**EXERCISE DESCRIPTION**
Below this line is a set of entries; quote exactly the lines from the line that contains "- 🔄 Implement FastAPI" to the line that contains "- 🔄 Execute", both lines included.

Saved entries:
══════════

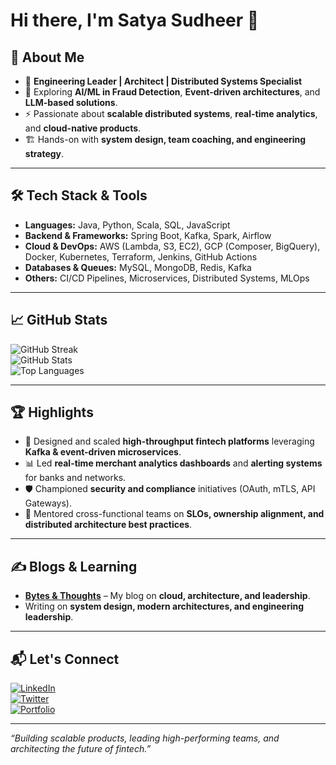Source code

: # Hi there, I'm Satya Sudheer 👋  

## 🚀 About Me  
- 🎯 **Engineering Leader | Architect | Distributed Systems Specialist**  
- 🌱 Exploring **AI/ML in Fraud Detection**, **Event-driven architectures**, and **LLM-based solutions**.  
- ⚡ Passionate about **scalable distributed systems**, **real-time analytics**, and **cloud-native products**.  
- 🏗 Hands-on with **system design, team coaching, and engineering strategy**.  

---

## 🛠️ Tech Stack & Tools  
- **Languages:** Java, Python, Scala, SQL, JavaScript  
- **Backend & Frameworks:** Spring Boot, Kafka, Spark, Airflow  
- **Cloud & DevOps:** AWS (Lambda, S3, EC2), GCP (Composer, BigQuery), Docker, Kubernetes, Terraform, Jenkins, GitHub Actions  
- **Databases & Queues:** MySQL, MongoDB, Redis, Kafka  
- **Others:** CI/CD Pipelines, Microservices, Distributed Systems, MLOps  

---

## 📈 GitHub Stats  
![GitHub Streak](https://github-readme-streak-stats.herokuapp.com/?user=satyasudheer&theme=radical)  
![GitHub Stats](https://github-readme-stats.vercel.app/api?username=satyasudheer&show_icons=true&theme=radical)  
![Top Languages](https://github-readme-stats.vercel.app/api/top-langs/?username=satyasudheer&layout=compact&theme=radical)  

---

## 🏆 Highlights  
- 🚀 Designed and scaled **high-throughput fintech platforms** leveraging **Kafka & event-driven microservices**.  
- 📊 Led **real-time merchant analytics dashboards** and **alerting systems** for banks and networks.  
- 🛡 Championed **security and compliance** initiatives (OAuth, mTLS, API Gateways).  
- 🤝 Mentored cross-functional teams on **SLOs, ownership alignment, and distributed architecture best practices**.  

---

## ✍ Blogs & Learning  
- **[Bytes & Thoughts](https://bytesandthoughts.substack.com/)** – My blog on **cloud, architecture, and leadership**.  
- Writing on **system design, modern architectures, and engineering leadership**.  

---

## 📬 Let's Connect  
[![LinkedIn](https://img.shields.io/badge/-LinkedIn-blue?style=flat&logo=linkedin&logoColor=white)](https://linkedin.com/in/yourprofile)  
[![Twitter](https://img.shields.io/badge/-Twitter-1DA1F2?style=flat&logo=twitter&logoColor=white)](https://twitter.com/yourhandle)  
[![Portfolio](https://img.shields.io/badge/-Portfolio-black?style=flat&logo=github&logoColor=white)](https://yourwebsite.com)  

---

_“Building scalable products, leading high-performing teams, and architecting the future of fintech.”_

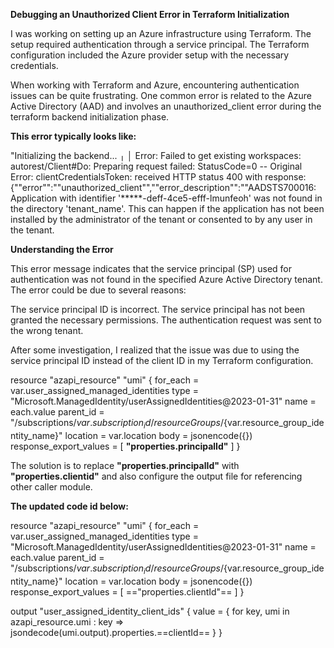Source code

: 
**Debugging an Unauthorized Client Error in Terraform Initialization**

I was working on setting up an Azure infrastructure using Terraform. The setup required authentication through a service principal. The Terraform configuration included the Azure provider setup with the necessary credentials.

When working with Terraform and Azure, encountering authentication issues can be quite frustrating. One common error is related to the Azure Active Directory (AAD) and involves an unauthorized_client error during the terraform backend initialization phase. 
<br>

**This error typically looks like:**

"Initializing the backend...
╷
│ Error: Failed to get existing workspaces: autorest/Client#Do: Preparing request failed: StatusCode=0 -- Original Error: clientCredentialsToken: received HTTP status 400 with response: {""error"":""unauthorized_client"",""error_description"":""AADSTS700016: Application with identifier '*****-deff-4ce5-efff-lmunfeoh' was not found in the directory 'tenant_name'. This can happen if the application has not been installed by the administrator of the tenant or consented to by any user in the tenant. 
<br>

**Understanding the Error**

This error message indicates that the service principal (SP) used for authentication was not found in the specified Azure Active Directory tenant. The error could be due to several reasons:

The service principal ID is incorrect.
The service principal has not been granted the necessary permissions.
The authentication request was sent to the wrong tenant.


After some investigation, I realized that the issue was due to using the service principal ID instead of the client ID in my Terraform configuration.

resource "azapi_resource" "umi" {
  for_each  = var.user_assigned_managed_identities
  type      = "Microsoft.ManagedIdentity/userAssignedIdentities@2023-01-31"
  name      = each.value
  parent_id = "/subscriptions/${var.subscription_id}/resourceGroups/${var.resource_group_identity_name}"
  location  = var.location
  body      = jsonencode({})
  response_export_values = [
    **"properties.principalId"**
  ]
}

The solution is to replace **"properties.principalId"** with **"properties.clientid"** and also configure the output file for referencing other caller module. 
<br>

**The updated code id below:**

resource "azapi_resource" "umi" {
  for_each  = var.user_assigned_managed_identities
  type      = "Microsoft.ManagedIdentity/userAssignedIdentities@2023-01-31"
  name      = each.value
  parent_id = "/subscriptions/${var.subscription_id}/resourceGroups/${var.resource_group_identity_name}"
  location  = var.location
  body      = jsonencode({})
  response_export_values = [
    =="properties.clientId"==
  ]
}

output "user_assigned_identity_client_ids" {
  value = { for key, umi in azapi_resource.umi : key => jsondecode(umi.output).properties.==clientId== }
}
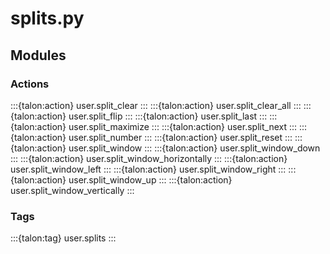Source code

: # splits.py

## Modules

### Actions

:::{talon:action} user.split_clear
:::
:::{talon:action} user.split_clear_all
:::
:::{talon:action} user.split_flip
:::
:::{talon:action} user.split_last
:::
:::{talon:action} user.split_maximize
:::
:::{talon:action} user.split_next
:::
:::{talon:action} user.split_number
:::
:::{talon:action} user.split_reset
:::
:::{talon:action} user.split_window
:::
:::{talon:action} user.split_window_down
:::
:::{talon:action} user.split_window_horizontally
:::
:::{talon:action} user.split_window_left
:::
:::{talon:action} user.split_window_right
:::
:::{talon:action} user.split_window_up
:::
:::{talon:action} user.split_window_vertically
:::

### Tags

:::{talon:tag} user.splits
:::
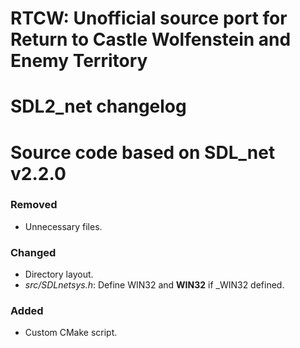 # RTCW: Unofficial source port for Return to Castle Wolfenstein and Enemy Territory
# SDL2_net changelog
# Source code based on SDL_net v2.2.0

### Removed
- Unnecessary files.

### Changed
- Directory layout.
- *src/SDLnetsys.h*: Define WIN32 and __WIN32__ if _WIN32 defined.

### Added
- Custom CMake script.
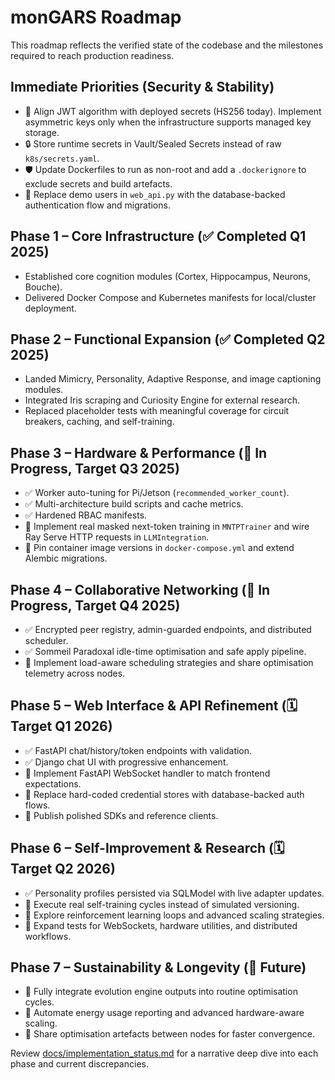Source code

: # monGARS Roadmap

This roadmap reflects the verified state of the codebase and the milestones
required to reach production readiness.

## Immediate Priorities (Security & Stability)
- 🔐 Align JWT algorithm with deployed secrets (HS256 today). Implement asymmetric
  keys only when the infrastructure supports managed key storage.
- 🔒 Store runtime secrets in Vault/Sealed Secrets instead of raw `k8s/secrets.yaml`.
- 🛡️ Update Dockerfiles to run as non-root and add a `.dockerignore` to exclude
  secrets and build artefacts.
- 👤 Replace demo users in `web_api.py` with the database-backed authentication
  flow and migrations.

## Phase 1 – Core Infrastructure (✅ Completed Q1 2025)
- Established core cognition modules (Cortex, Hippocampus, Neurons, Bouche).
- Delivered Docker Compose and Kubernetes manifests for local/cluster deployment.

## Phase 2 – Functional Expansion (✅ Completed Q2 2025)
- Landed Mimicry, Personality, Adaptive Response, and image captioning modules.
- Integrated Iris scraping and Curiosity Engine for external research.
- Replaced placeholder tests with meaningful coverage for circuit breakers,
  caching, and self-training.

## Phase 3 – Hardware & Performance (🔄 In Progress, Target Q3 2025)
- ✅ Worker auto-tuning for Pi/Jetson (`recommended_worker_count`).
- ✅ Multi-architecture build scripts and cache metrics.
- ✅ Hardened RBAC manifests.
- 🔄 Implement real masked next-token training in `MNTPTrainer` and wire Ray Serve
  HTTP requests in `LLMIntegration`.
- 🔄 Pin container image versions in `docker-compose.yml` and extend Alembic
  migrations.

## Phase 4 – Collaborative Networking (🔄 In Progress, Target Q4 2025)
- ✅ Encrypted peer registry, admin-guarded endpoints, and distributed scheduler.
- ✅ Sommeil Paradoxal idle-time optimisation and safe apply pipeline.
- 🔄 Implement load-aware scheduling strategies and share optimisation telemetry
  across nodes.

## Phase 5 – Web Interface & API Refinement (🗓 Target Q1 2026)
- ✅ FastAPI chat/history/token endpoints with validation.
- ✅ Django chat UI with progressive enhancement.
- 🔄 Implement FastAPI WebSocket handler to match frontend expectations.
- 🔄 Replace hard-coded credential stores with database-backed auth flows.
- 🚧 Publish polished SDKs and reference clients.

## Phase 6 – Self-Improvement & Research (🗓 Target Q2 2026)
- ✅ Personality profiles persisted via SQLModel with live adapter updates.
- 🔄 Execute real self-training cycles instead of simulated versioning.
- 🚧 Explore reinforcement learning loops and advanced scaling strategies.
- 🔄 Expand tests for WebSockets, hardware utilities, and distributed workflows.

## Phase 7 – Sustainability & Longevity (🌱 Future)
- 🚧 Fully integrate evolution engine outputs into routine optimisation cycles.
- 🚧 Automate energy usage reporting and advanced hardware-aware scaling.
- 🚧 Share optimisation artefacts between nodes for faster convergence.

Review [docs/implementation_status.md](docs/implementation_status.md) for a
narrative deep dive into each phase and current discrepancies.
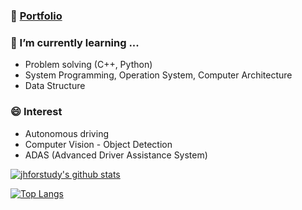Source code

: <!--
**jhforstudy/jhforstudy** is a ✨ _special_ ✨ repository because its `README.md` (this file) appears on your GitHub profile.

Here are some ideas to get you started:

- 🔭 I’m currently working on ...
- 🌱 I’m currently learning ...
- 👯 I’m looking to collaborate on ...
- 🤔 I’m looking for help with ...
- 💬 Ask me about ...
- 📫 How to reach me: ...
- 😄 Pronouns: ...
- ⚡ Fun fact: ...
-->

### 🔭 [Portfolio](https://jhforstudy.notion.site/Portfolio-of-Me-2ffe6bec76f449038c0e11a85a96b68c)
### 🌱 I’m currently learning ...
- Problem solving (C++, Python)
- System Programming, Operation System, Computer Architecture
- Data Structure
### 😄 Interest
- Autonomous driving
- Computer Vision - Object Detection
- ADAS (Advanced Driver Assistance System)

[![jhforstudy's github stats](https://github-readme-stats.vercel.app/api?username=jhforstudy)](https://github.com/anuraghazra/github-readme-stats) 

[![Top Langs](https://github-readme-stats.vercel.app/api/top-langs/?username=jhforstudy&layout=compact)](https://github.com/anuraghazra/github-readme-stats)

══════════

**ANSWER TO THE PROBLEM**
- 🔄 Implement FastAPI WebSocket handler to match frontend expectations.
- 🔄 Replace hard-coded credential stores with database-backed auth flows.
- 🚧 Publish polished SDKs and reference clients.

## Phase 6 – Self-Improvement & Research (🗓 Target Q2 2026)
- ✅ Personality profiles persisted via SQLModel with live adapter updates.
- 🔄 Execute real self-training cycles instead of simulated versioning.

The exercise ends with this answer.